*** GIVEN INFORMATION ***

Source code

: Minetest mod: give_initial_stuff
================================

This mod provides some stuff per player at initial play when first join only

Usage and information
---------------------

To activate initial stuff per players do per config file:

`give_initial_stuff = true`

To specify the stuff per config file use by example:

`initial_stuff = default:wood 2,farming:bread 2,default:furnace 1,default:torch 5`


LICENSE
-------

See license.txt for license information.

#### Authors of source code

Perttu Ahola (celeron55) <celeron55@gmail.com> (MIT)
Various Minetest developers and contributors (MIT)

*** End of GIVEN INFORMATION ***

→ YOUR GOAL
Each line of the material should be repeated exactly as it reads.

→ RESPONSE TO THIS TASK
Source code

: Minetest mod: give_initial_stuff
================================

This mod provides some stuff per player at initial play when first join only

Usage and information
---------------------

To activate initial stuff per players do per config file:

`give_initial_stuff = true`

To specify the stuff per config file use by example:

`initial_stuff = default:wood 2,farming:bread 2,default:furnace 1,default:torch 5`


LICENSE
-------

See license.txt for license information.

#### Authors of source code

Perttu Ahola (celeron55) <celeron55@gmail.com> (MIT)
Various Minetest developers and contributors (MIT)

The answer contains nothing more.